In 2011, Project CREO of Arts InterFACE joined forces with Foundation CRISFE of Banco Pichincha - the largest bank in Ecuador - in the creation of a pilot program housed in a cultural center in Quito. By the end of 2013, the program began a replication process to a national level, reaching approximately 3,000 students, teachers and parents around the country.
Project Creo designed the program to be locally sustainable and replicable throughout Ecuador. All staff was locally hired and trained in Project Creo methodology through support of CRISFE, and partnerships were created with community institutions and government based education departments in order to share the power of the arts in a culturally specific experience.
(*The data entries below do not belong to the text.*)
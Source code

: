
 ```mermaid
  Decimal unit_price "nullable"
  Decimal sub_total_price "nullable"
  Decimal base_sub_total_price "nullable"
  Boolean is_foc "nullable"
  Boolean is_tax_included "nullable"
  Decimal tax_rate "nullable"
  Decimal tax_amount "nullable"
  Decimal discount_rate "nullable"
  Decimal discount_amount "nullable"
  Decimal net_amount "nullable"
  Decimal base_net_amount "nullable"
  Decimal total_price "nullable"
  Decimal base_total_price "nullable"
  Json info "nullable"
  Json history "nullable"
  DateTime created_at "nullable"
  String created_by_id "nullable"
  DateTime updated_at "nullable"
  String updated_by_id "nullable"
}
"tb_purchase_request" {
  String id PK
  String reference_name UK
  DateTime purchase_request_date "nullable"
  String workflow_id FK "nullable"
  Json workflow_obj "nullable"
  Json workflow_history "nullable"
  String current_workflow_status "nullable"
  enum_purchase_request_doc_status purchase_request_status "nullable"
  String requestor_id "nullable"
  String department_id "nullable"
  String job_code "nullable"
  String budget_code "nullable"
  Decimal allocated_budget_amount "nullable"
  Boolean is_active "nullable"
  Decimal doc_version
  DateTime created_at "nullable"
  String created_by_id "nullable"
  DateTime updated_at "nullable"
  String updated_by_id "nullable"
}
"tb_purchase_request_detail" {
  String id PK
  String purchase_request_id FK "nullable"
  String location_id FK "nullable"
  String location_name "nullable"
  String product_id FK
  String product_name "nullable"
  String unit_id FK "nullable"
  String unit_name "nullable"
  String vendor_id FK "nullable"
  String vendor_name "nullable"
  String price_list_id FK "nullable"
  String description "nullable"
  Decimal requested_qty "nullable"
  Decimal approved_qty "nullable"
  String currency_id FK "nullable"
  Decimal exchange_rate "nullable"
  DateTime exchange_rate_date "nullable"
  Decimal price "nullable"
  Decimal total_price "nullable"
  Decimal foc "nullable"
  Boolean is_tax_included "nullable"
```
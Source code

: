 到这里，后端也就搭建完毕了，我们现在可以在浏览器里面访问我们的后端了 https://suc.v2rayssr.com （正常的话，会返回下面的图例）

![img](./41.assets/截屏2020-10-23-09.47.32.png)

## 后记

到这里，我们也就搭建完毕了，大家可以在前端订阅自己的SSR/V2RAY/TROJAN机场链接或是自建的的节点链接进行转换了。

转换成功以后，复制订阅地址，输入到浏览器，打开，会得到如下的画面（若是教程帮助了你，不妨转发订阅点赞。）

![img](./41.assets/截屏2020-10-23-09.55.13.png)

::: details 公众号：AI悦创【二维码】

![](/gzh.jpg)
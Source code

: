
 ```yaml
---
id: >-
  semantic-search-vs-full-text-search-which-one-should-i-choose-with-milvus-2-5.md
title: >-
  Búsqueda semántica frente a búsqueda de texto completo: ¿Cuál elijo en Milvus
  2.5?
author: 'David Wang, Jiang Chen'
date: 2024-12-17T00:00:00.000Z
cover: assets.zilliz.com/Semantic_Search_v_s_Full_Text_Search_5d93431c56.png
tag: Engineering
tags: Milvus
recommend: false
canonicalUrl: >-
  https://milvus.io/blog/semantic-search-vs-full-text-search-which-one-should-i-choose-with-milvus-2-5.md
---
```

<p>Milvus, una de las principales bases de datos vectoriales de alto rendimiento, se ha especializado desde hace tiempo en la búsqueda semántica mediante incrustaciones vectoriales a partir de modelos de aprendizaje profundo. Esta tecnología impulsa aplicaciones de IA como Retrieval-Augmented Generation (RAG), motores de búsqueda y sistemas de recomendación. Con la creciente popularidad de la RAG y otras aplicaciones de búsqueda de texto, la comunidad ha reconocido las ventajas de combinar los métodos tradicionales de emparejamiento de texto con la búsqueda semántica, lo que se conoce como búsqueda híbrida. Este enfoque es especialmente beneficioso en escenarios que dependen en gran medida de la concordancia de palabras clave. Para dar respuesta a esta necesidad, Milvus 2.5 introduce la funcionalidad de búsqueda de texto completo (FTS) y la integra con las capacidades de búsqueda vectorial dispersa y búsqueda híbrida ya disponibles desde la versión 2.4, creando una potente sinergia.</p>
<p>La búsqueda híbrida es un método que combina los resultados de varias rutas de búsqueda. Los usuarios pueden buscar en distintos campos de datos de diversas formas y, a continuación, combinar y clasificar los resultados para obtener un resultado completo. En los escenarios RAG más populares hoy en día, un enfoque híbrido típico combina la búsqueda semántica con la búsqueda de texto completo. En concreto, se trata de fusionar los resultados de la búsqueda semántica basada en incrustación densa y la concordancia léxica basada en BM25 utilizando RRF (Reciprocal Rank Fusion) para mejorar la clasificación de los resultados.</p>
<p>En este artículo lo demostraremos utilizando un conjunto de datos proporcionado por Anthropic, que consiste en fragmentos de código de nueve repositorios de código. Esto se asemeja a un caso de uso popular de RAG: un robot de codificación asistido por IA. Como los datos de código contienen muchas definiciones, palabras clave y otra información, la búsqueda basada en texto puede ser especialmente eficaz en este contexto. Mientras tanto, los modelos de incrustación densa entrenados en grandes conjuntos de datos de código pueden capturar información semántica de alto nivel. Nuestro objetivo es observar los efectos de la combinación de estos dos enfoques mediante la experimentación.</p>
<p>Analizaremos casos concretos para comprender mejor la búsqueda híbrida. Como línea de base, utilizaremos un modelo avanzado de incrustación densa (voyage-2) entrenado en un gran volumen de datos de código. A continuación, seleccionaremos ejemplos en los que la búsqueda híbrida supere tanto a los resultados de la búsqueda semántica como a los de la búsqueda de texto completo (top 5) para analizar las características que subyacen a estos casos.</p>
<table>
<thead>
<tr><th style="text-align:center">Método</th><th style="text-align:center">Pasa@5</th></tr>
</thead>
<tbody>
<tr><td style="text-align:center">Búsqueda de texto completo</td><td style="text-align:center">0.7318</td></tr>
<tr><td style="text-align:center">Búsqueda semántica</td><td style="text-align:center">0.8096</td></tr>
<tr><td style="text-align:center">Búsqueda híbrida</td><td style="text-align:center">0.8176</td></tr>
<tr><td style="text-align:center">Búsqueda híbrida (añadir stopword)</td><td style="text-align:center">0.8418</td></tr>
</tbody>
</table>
See the video created for CRISFE (the video is in Spanish; the English version is coming soon):
The program consists of three major components:
Inspired by Project Creo's partner The Metropolitan Opera Guild, the school program sends trained teaching artists to work directly with school teachers in the classroom in order to develop an original creative project based on school curriculum - using music, theater, art, and dance. This arts based teaching approach provides educators with the much needed tools that foster active participation within the classroom while developing important skills that students need in order to be successful in the 21st century - such as creativity, collaboration, communication, and critical thinking. In addition to accompanying the teachers throughout the school year, the program offers workshops on creativity in the classroom through the municipal secretary of education.
Using a project-based teaching method connected to UN millennium goals, the program trains local artists in various areas throughout the country to work directly with local orphanages and foundations that serve children and youth who face poverty, domestic abuse, school drop-outs, youth pregnancy, recovery from addiction, street violence, crime and child labor. These programs use the arts to teach life changing lessons on subjects such as values, health, finances, and environmental preservation. The initial pilot year was housed in the cultural center in Quito, which includes a newly constructed professional recording studio as well as studios for art, music, dance, theater, and film.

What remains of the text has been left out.